A caterpillar grows inside an egg.*
When the egg hatches, she eats the shell to get nutrients.
She begins to eat leaves to get bigger.
She hides in leaves to survive.
As she gets bigger, she sheds her skin 4 or 5 times before she is fully grown. This process is called molting.
After the last time she molts, her skin hardens and she is encased in a chrysalis.
When the chrysalis splits open, a little butterfly comes out!
She pumps fluid to expand her wings. Once her wings are dry, she practices flapping them and then flies off.
*Would that make a better joke– What came first, the caterpillar or the egg?
No? Not the same ring to it? Okay.
And then: our friend the frog.
When the tadpole gets big, he wiggles out of his egg and starts eating the jelly.
The tadpole has gills to help him breathe under water.
As he keeps eating, he gets bigger.* Soon he grows a very strong tail for swimming.
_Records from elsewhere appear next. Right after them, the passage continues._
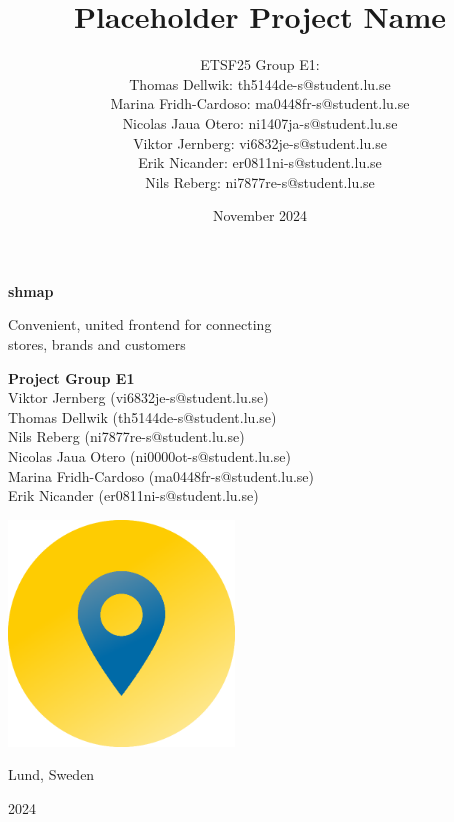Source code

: \documentclass[titlepage]{article}
\title{Placeholder Project Name}
\author{ETSF25 Group E1:\\Thomas Dellwik: th5144de-s@student.lu.se\\Marina Fridh-Cardoso: ma0448fr-s@student.lu.se\\Nicolas Jaua Otero: ni1407ja-s@student.lu.se\\Viktor Jernberg: vi6832je-s@student.lu.se\\Erik Nicander: er0811ni-s@student.lu.se\\Nils Reberg: ni7877re-s@student.lu.se\\
}
\date{November 2024}
\def\companyName{shmap}
\begin{document}
\begin{titlepage}
    \begin{center}
        \vspace*{1.5cm}

        \textbf{{\Huge \companyName}}

        \vspace{0.5cm}
            {\large Convenient, united frontend for connecting\\
        stores, brands and customers}
            
        \vspace{1.25cm}

        \textbf{Project Group E1} \\
        {\normalsize Viktor Jernberg (vi6832je-s@student.lu.se)\\Thomas Dellwik (th5144de-s@student.lu.se)\\Nils Reberg (ni7877re-s@student.lu.se)\\Nicolas Jaua Otero (ni0000ot-s@student.lu.se)\\Marina Fridh-Cardoso (ma0448fr-s@student.lu.se)\\Erik Nicander (er0811ni-s@student.lu.se)}

        \vspace{1.25cm}

        \includegraphics[width=0.45\textwidth]{logo_gradient.png}
       
        \vspace{1.5cm}

        {\Large Lund, Sweden}

        \vspace{0.5cm}
        
        {\Large 2024}\\
            
    \end{center}
\end{titlepage}
\end{document}
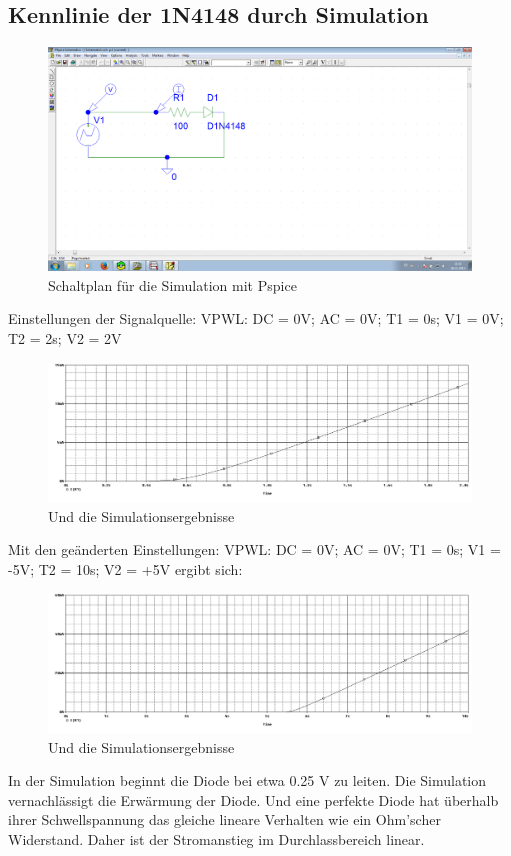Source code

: \subsection{Kennlinie der 1N4148 durch Simulation}
\begin{figure}[H]
	\centering
	\includegraphics[width=\linewidth]{versuch2/spice/v2_4_1_schematic.png}
	\caption{Schaltplan für die Simulation mit Pspice}
\end{figure}
Einstellungen der Signalquelle: VPWL: DC = 0V; AC = 0V; T1 = 0s; V1 = 0V; T2 = 2s; V2 = 2V\\
\begin{figure}[H]
	\centering
	\includegraphics[width=\linewidth]{versuch2/spice/v2_4_1_simulation.png}
	\caption{Und die Simulationsergebnisse}
\end{figure}
Mit den geänderten Einstellungen: VPWL: DC = 0V; AC = 0V; T1 = 0s; V1 = -5V; T2 = 10s; V2 = +5V ergibt sich:
\begin{figure}[H]
	\centering
	\includegraphics[width=\linewidth]{versuch2/spice/v2_4_2_simulation.png}
	\caption{Und die Simulationsergebnisse}
\end{figure}
In der Simulation beginnt die Diode bei etwa 0.25 V zu leiten. Die Simulation vernachlässigt die Erwärmung der Diode. Und eine perfekte Diode hat überhalb ihrer Schwellspannung das gleiche lineare Verhalten wie ein Ohm'scher Widerstand. Daher ist der Stromanstieg im Durchlassbereich linear.

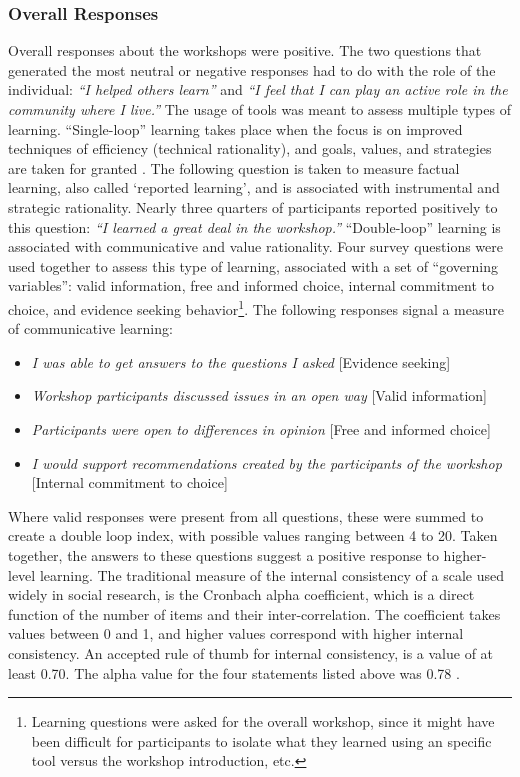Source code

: {{        \subsubsection{Overall Responses}
        {
            Overall responses about the workshops were positive. The two questions that generated the most neutral or negative responses had to do with the role of the individual: \textit{``I helped others learn''} and \textit{``I feel that I can play an active role in the community where I live.''}
            The usage of tools was meant to assess multiple types of learning. ``Single-loop'' learning takes place when the focus is on improved techniques of efficiency (technical rationality), and goals, values, and strategies are taken for granted \cite{greenwood1998role}. The following question is taken to measure factual learning, also called `reported learning', and is associated with instrumental and strategic rationality. Nearly three quarters of participants reported positively to this question: \textit{``I learned a great deal in the workshop.''}
            \newline
            ``Double-loop'' learning is associated with communicative and value rationality. Four survey questions were used together to assess this type of learning, associated with a set of ``governing variables'': valid information, free and informed choice, internal commitment to choice, and evidence seeking behavior\footnote{Learning questions were asked for the overall workshop, since it might have been difficult for participants to isolate what they learned using an specific tool versus the workshop introduction, etc.}. The following responses signal a measure of communicative learning:

            \begin{itemize}
                \item \textit{I was able to get answers to the questions I asked} [Evidence seeking]
                \item \textit{Workshop participants discussed issues in an open way} [Valid information]
                \item \textit{Participants were open to differences in opinion} [Free and informed choice]
                \item \textit{I would support recommendations created by the participants of the workshop} [Internal commitment to choice]
            \end{itemize}

            Where valid responses were present from all questions, these were summed to create a double loop index, with possible values ranging between 4 to 20. Taken together, the answers to these questions suggest a positive response to higher-level learning. The traditional measure of the internal consistency of a scale used widely in social research, is the Cronbach alpha coefficient, which is a direct function of the number of items and their inter-correlation. The coefficient takes values between 0 and 1, and higher values correspond with higher internal consistency. An accepted rule of thumb for internal consistency, is a value of at least 0.70. The alpha value for the four statements listed above was 0.78 \cite{brown2002cronbach}.
        }

}}
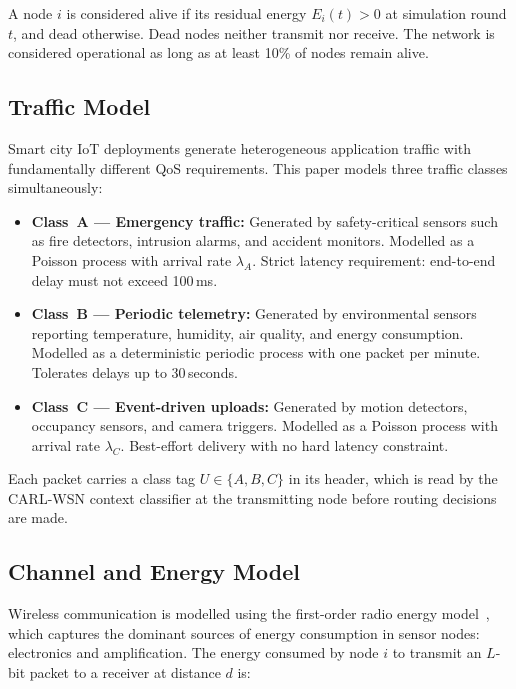 \documentclass[12pt]{article}
\begin{document}
A node $i$ is considered alive if its residual energy $E_i(t) > 0$ at
simulation round $t$, and dead otherwise. Dead nodes neither transmit
nor receive. The network is considered operational as long as at least
10\% of nodes remain alive.

\subsection{Traffic Model}\label{sec:traffic_model}

Smart city IoT deployments generate heterogeneous application traffic
with fundamentally different QoS requirements. This paper models three
traffic classes simultaneously:

\begin{itemize}
\item \textbf{Class~A --- Emergency traffic:} Generated by
safety-critical sensors such as fire detectors, intrusion alarms, and
accident monitors. Modelled as a Poisson process with arrival rate
$\lambda_A$. Strict latency requirement: end-to-end delay must not
exceed 100\,ms.

\item \textbf{Class~B --- Periodic telemetry:} Generated by
environmental sensors reporting temperature, humidity, air quality,
and energy consumption. Modelled as a deterministic periodic process
with one packet per minute. Tolerates delays up to 30\,seconds.

\item \textbf{Class~C --- Event-driven uploads:} Generated by motion
detectors, occupancy sensors, and camera triggers. Modelled as a
Poisson process with arrival rate $\lambda_C$. Best-effort delivery
with no hard latency constraint.
\end{itemize}

Each packet carries a class tag $U \in \{A, B, C\}$ in its header,
which is read by the CARL-WSN context classifier at the transmitting
node before routing decisions are made.

\subsection{Channel and Energy Model}

Wireless communication is modelled using the first-order radio energy
model~\cite{heinzelman2000}, which captures the dominant sources of
energy consumption in sensor nodes: electronics and amplification.
The energy consumed by node $i$ to transmit an $L$-bit packet to a
receiver at distance $d$ is:
\end{document}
A few weeks later, the gills move back inside the body and the tadpole grows two hind legs.
He begins to grow lungs and his gills disappear. Once the lungs are developed, two front legs grow.
With lungs, he can now breathe air. He can now start eating bugs outside the water.
His webbed feet grow stronger and his tail shrinks away. He becomes a frog! He will now spend most of his time on land.
*I also get bigger as I keep eating. I don’t have a tail for swimming, though.
Did you notice a difference between the frog description and the butterfly?
The frog’s a boy. The butterfly’s a girl.
Because little boys like frogs and little girls like butterflies.
Butterflies are pretty, so girls like them. Frogs are too icky for girls.
Boys aren’t afraid of hoppy, bug-eating things like frogs. Butterflies are girly and boring.
Let’s reinforce stereotypes!
As if there aren’t boy frogs and girl frogs, boy butterflies and girl butterflies.
Only the caterpillar has to “hide in leaves to survive”; there’s no word on how tadpoles avoid getting eaten. Only the “little butterfly” is described as, well, little; there’s no mention of how tiny tadpoles are. That might undermine their tadpole-y manliness.
The caterpillar gets “bigger,” but only the tadpole – while still inside its egg! – actually gets “big.”
Once the butterfly’s wings are dry, “she practices flapping them and then flies off.” The frog, however, doesn’t have to practice hopping around on land once it’s grown legs, or learn how to catch bugs outside the water. The male tadpole/frog in this story can do everything he needs to. The female butterfly has to work at it.
So this is why I’m frustrated with the shower curtain. It’s educational – but not always in the best of ways. And it’s those subtle sexist messages that are so insidious and so easily absorbed.